Utopian Communities
Communities that lived “differently” and in an “ideal” way
- Shakers:
- Abstained from alcohol, politics, and war
- Repudiated marriage and became celibate (adoption)
- Common ownership of property
- Fourierism:
- Advocated for socialism
- Members worked in collaborative groups
- Lack of leadership and disagreement led to dissolution
Minor Social Reform Movements
- Temperance: curb heavy use of alcohol and pushed for prohibition
- Preached evils of alcohol to prevent abuse
- Prison Reform: rehabilitation of prisoners through mediation and silence
- Name change to penitentiaries
- End of debtors prison
- Easing of criminal law with fewer capital offenses
- Reforms for Mentally Ill: Dorothea Dix led effort for reform
- State asylums
- Public hospitals
- Improve prisons
- Education Reform: Increased suffrage and immigration led to better education
- Higher standards and teachers colleges
- Elementary schools
- Longer school year
- Mandatory attendance
- Women hired as teachers
Womens Movement
- Women operate in a “domestic sphere”
- Do work inside the house
- Women were treated worse under the law overall
- Could not own property or a business
- Cult of Domesticity
- Women are supposed to be more moral than men
- piety, purity, submission
- Early womens movement tried to extend this to the public sphere
- Women are supposed to be more moral than men
- Seneca Falls Convention
- 1848 gathering of womans rights activists in NY
- Elizabeth Cady Stanton’s Declaration of Sentiments called for equal rights using the language of the Declaration of Independence.

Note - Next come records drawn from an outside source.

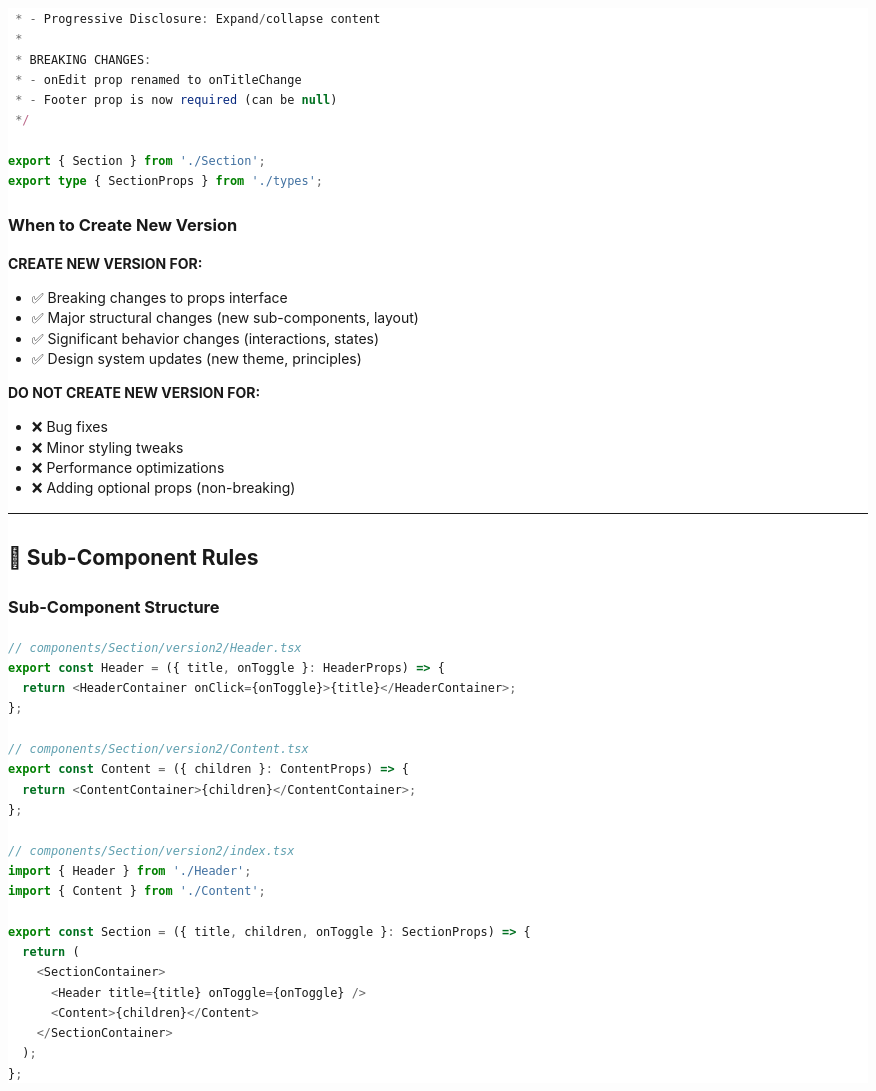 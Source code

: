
 ```typescript
 * - Progressive Disclosure: Expand/collapse content
 *
 * BREAKING CHANGES:
 * - onEdit prop renamed to onTitleChange
 * - Footer prop is now required (can be null)
 */

export { Section } from './Section';
export type { SectionProps } from './types';
```

### When to Create New Version

**CREATE NEW VERSION FOR:**
- ✅ Breaking changes to props interface
- ✅ Major structural changes (new sub-components, layout)
- ✅ Significant behavior changes (interactions, states)
- ✅ Design system updates (new theme, principles)

**DO NOT CREATE NEW VERSION FOR:**
- ❌ Bug fixes
- ❌ Minor styling tweaks
- ❌ Performance optimizations
- ❌ Adding optional props (non-breaking)

---

## 🧩 Sub-Component Rules

### Sub-Component Structure

```typescript
// components/Section/version2/Header.tsx
export const Header = ({ title, onToggle }: HeaderProps) => {
  return <HeaderContainer onClick={onToggle}>{title}</HeaderContainer>;
};

// components/Section/version2/Content.tsx
export const Content = ({ children }: ContentProps) => {
  return <ContentContainer>{children}</ContentContainer>;
};

// components/Section/version2/index.tsx
import { Header } from './Header';
import { Content } from './Content';

export const Section = ({ title, children, onToggle }: SectionProps) => {
  return (
    <SectionContainer>
      <Header title={title} onToggle={onToggle} />
      <Content>{children}</Content>
    </SectionContainer>
  );
};
```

Early Opposition to Slavery
- Peaceful
- Gradualism: slavery would be slowly phased out and slaveowners compensated for loss
- Colonization: Move African Americans to Liberia after the American Colonization society acquired Liberia.
- Violent
- David Walker: a free African American who opposed colonization as racist and advocated for violence to end slavery
- Seen as racist
- Why ship away the slaves, America is their home too
- Nat Turner: Slave that led to an uprising in Virginia and killed 55 whites.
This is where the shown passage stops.